What you will do »
Throughout the listing below, copy each line containing "choose".

Data shown »

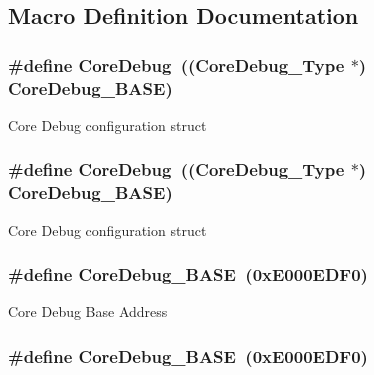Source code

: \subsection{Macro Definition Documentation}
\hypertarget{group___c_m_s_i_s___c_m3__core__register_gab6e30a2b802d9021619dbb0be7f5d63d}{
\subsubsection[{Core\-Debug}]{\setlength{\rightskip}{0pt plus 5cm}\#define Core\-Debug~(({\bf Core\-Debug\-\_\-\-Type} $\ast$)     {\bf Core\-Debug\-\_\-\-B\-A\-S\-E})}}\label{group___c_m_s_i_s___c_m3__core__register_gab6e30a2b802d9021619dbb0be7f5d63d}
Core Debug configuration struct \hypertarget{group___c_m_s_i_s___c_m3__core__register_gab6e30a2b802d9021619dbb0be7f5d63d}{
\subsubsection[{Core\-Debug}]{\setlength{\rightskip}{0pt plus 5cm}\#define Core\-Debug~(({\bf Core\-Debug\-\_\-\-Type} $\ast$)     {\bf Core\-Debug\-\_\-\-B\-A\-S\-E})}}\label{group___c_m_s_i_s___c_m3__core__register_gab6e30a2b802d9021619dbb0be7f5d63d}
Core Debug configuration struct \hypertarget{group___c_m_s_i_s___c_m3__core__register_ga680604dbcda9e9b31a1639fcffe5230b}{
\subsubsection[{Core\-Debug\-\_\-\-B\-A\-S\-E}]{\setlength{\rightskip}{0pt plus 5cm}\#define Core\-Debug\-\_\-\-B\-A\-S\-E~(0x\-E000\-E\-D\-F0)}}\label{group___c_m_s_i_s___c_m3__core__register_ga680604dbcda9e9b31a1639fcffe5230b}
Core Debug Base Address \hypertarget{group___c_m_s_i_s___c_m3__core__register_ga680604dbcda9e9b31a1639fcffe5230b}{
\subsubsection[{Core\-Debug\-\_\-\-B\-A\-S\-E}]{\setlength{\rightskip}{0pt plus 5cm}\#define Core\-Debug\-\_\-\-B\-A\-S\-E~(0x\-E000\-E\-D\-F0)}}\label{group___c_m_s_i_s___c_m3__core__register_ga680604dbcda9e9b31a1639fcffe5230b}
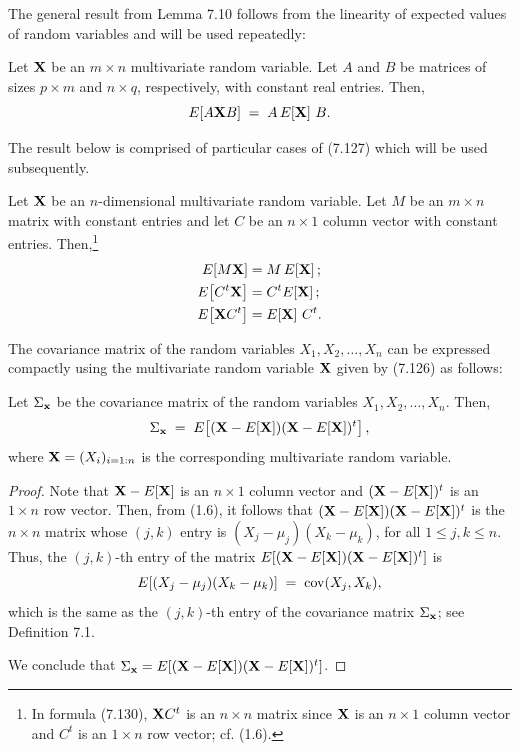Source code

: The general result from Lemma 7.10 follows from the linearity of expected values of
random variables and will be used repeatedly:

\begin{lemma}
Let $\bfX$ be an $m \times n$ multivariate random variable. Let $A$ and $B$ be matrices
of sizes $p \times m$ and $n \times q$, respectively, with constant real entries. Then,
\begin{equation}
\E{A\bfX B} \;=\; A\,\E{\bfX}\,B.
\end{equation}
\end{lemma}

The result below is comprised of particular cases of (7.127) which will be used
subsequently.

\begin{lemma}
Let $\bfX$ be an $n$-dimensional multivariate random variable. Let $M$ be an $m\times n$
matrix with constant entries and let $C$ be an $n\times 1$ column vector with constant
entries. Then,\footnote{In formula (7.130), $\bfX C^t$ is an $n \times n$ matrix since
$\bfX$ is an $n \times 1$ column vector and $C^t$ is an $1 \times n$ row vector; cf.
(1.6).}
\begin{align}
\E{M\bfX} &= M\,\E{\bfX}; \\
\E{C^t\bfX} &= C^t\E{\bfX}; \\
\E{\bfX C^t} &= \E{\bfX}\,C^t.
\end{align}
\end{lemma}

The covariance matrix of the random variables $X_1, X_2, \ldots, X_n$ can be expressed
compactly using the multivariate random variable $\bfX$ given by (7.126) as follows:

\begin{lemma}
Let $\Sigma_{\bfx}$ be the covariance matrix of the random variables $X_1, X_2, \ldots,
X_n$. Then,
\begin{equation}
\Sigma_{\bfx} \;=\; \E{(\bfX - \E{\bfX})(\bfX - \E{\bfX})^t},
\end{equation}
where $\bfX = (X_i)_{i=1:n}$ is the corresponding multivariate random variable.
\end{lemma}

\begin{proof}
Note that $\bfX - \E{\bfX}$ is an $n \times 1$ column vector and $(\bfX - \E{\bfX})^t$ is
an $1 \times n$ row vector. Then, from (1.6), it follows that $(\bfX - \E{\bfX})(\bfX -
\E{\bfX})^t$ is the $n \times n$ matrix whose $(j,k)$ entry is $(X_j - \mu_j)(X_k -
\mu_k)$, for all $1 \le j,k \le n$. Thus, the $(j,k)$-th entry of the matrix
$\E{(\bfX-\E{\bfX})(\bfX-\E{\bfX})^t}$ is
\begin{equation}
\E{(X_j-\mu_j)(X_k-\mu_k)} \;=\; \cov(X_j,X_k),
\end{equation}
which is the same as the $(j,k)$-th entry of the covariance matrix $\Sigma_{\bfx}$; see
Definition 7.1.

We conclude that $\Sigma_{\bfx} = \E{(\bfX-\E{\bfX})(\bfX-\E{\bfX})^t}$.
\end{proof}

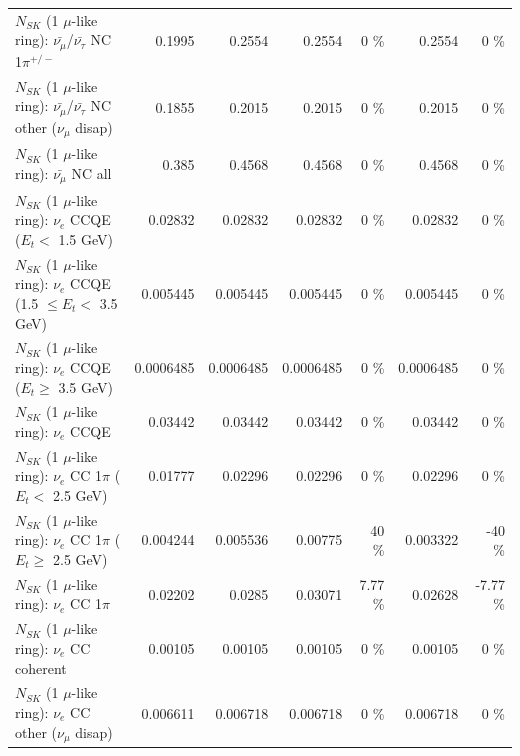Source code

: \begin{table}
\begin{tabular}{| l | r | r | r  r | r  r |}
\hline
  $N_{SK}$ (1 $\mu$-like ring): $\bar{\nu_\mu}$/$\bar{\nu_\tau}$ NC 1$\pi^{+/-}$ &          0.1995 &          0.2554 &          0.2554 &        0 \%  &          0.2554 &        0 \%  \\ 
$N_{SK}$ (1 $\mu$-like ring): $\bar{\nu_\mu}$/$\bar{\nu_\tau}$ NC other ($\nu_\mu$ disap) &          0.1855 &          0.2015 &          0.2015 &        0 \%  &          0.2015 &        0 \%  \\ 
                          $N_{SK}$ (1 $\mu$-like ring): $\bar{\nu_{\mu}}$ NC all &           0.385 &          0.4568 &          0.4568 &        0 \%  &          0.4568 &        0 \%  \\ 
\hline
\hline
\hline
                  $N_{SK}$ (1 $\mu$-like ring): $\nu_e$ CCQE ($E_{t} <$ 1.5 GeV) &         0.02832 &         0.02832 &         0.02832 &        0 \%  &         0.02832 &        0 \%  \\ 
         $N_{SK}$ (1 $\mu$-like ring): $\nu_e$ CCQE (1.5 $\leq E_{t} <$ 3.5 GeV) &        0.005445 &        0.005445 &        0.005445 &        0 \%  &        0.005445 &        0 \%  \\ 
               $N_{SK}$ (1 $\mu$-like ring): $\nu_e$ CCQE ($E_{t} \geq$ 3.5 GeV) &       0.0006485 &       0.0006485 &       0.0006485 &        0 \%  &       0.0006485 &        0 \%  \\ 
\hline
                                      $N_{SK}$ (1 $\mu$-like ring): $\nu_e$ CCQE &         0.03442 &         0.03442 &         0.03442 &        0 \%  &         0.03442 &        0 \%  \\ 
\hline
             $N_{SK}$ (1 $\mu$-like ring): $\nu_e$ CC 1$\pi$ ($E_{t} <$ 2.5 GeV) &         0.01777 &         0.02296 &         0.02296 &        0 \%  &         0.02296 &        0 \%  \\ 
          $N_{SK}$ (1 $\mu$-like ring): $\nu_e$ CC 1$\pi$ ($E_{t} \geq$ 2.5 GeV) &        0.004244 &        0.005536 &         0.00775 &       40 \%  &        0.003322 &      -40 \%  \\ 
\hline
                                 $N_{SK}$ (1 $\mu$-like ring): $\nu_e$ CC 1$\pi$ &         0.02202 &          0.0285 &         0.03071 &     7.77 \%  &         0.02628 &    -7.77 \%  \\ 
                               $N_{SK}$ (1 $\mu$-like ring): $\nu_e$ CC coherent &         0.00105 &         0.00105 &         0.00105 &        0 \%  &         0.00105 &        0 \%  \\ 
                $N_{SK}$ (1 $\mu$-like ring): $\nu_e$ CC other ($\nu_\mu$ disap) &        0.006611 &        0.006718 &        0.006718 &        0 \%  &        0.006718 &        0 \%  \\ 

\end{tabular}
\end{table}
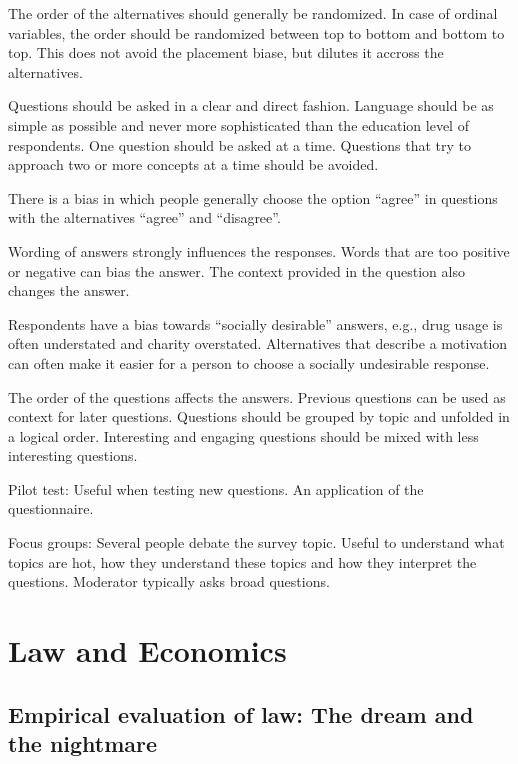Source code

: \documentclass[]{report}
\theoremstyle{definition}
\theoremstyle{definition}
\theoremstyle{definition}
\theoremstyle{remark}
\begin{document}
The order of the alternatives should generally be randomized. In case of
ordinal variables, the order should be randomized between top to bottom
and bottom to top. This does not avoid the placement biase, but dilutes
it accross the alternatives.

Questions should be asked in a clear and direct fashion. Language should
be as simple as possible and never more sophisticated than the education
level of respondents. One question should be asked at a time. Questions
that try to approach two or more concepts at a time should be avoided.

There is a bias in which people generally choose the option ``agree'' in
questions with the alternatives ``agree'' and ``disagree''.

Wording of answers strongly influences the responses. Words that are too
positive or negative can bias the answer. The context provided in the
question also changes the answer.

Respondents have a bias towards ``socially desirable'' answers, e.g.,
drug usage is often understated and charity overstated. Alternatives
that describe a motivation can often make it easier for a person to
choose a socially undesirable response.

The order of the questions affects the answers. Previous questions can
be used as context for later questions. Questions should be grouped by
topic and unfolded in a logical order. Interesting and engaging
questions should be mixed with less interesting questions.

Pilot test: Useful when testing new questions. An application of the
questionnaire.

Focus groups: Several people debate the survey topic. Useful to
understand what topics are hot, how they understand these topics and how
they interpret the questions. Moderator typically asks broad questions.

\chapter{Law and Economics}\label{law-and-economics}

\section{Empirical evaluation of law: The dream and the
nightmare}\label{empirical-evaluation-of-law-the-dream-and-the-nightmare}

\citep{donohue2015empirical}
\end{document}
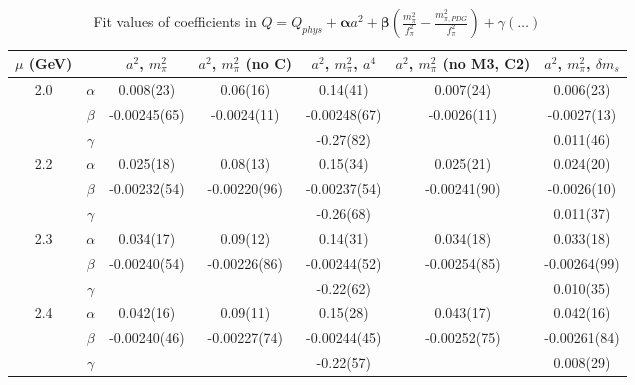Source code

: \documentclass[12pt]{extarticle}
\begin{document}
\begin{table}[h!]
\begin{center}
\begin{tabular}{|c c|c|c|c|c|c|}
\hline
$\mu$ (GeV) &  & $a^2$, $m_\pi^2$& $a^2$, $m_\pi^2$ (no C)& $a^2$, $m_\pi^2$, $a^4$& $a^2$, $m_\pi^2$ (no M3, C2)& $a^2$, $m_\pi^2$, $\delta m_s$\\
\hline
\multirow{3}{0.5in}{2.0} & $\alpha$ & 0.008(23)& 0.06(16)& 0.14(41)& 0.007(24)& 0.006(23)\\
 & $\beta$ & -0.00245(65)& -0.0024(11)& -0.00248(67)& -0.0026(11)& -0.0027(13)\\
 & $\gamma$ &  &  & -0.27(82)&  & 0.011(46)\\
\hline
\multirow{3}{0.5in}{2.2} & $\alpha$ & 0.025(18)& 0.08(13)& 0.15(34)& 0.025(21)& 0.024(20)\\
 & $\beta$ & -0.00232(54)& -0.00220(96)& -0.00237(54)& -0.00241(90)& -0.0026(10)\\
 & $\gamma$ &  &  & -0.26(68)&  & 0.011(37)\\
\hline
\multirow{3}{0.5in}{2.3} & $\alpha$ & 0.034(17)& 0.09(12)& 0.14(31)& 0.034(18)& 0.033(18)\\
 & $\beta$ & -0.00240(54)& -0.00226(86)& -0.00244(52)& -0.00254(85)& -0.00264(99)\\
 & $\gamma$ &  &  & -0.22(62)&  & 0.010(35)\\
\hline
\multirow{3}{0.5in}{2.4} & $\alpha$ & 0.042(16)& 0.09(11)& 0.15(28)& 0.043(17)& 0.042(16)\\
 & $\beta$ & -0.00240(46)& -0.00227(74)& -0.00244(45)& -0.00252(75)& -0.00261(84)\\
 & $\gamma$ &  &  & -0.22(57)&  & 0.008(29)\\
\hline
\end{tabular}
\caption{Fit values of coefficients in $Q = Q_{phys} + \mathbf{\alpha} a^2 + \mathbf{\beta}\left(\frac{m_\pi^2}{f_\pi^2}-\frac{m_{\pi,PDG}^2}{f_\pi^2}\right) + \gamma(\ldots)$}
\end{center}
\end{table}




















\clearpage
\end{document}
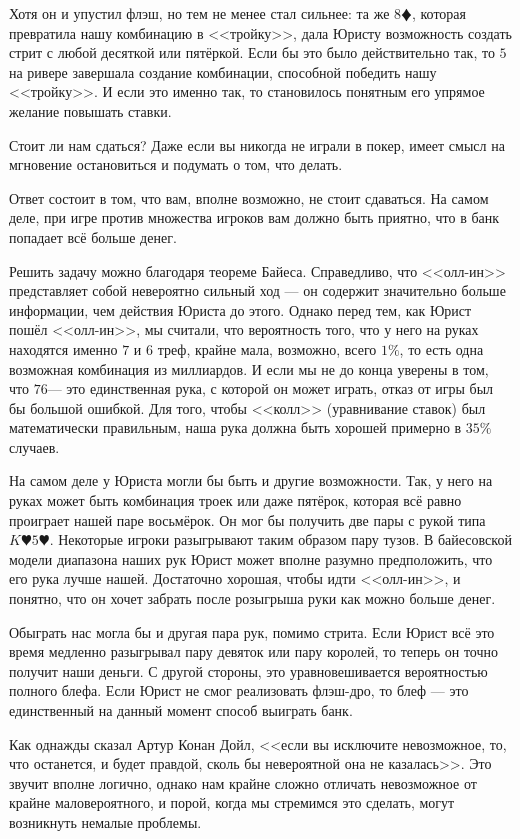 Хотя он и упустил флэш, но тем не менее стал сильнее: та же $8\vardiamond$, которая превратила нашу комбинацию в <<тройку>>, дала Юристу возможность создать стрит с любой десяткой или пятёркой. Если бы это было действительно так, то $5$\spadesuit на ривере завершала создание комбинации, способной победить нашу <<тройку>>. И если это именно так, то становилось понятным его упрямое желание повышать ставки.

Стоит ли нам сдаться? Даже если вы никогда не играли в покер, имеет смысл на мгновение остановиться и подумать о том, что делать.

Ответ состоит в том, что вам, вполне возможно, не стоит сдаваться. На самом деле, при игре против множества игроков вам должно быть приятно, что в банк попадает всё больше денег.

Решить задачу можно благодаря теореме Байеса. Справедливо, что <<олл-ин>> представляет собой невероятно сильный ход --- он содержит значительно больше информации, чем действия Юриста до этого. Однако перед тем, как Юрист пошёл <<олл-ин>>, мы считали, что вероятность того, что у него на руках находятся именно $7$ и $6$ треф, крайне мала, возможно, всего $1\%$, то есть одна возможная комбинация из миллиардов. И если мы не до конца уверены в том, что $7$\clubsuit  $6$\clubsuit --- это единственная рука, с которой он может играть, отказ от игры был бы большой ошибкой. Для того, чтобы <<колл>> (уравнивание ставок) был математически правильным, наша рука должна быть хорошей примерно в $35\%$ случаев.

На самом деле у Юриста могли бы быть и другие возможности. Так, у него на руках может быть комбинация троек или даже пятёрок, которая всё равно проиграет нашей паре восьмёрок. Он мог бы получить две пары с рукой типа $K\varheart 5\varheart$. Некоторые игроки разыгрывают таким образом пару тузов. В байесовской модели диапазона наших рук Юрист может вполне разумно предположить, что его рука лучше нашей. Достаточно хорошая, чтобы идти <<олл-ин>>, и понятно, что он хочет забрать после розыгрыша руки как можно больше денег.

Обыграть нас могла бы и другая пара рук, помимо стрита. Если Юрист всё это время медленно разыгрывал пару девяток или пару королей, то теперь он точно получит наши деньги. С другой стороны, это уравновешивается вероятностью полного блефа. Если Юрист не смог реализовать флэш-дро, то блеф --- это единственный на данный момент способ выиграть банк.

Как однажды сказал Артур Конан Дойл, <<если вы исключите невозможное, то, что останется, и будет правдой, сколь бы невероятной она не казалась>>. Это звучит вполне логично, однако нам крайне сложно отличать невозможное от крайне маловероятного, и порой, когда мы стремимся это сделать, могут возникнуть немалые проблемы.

Task output »
There is a bias in which people generally choose the option ``agree'' in
choose a socially undesirable response.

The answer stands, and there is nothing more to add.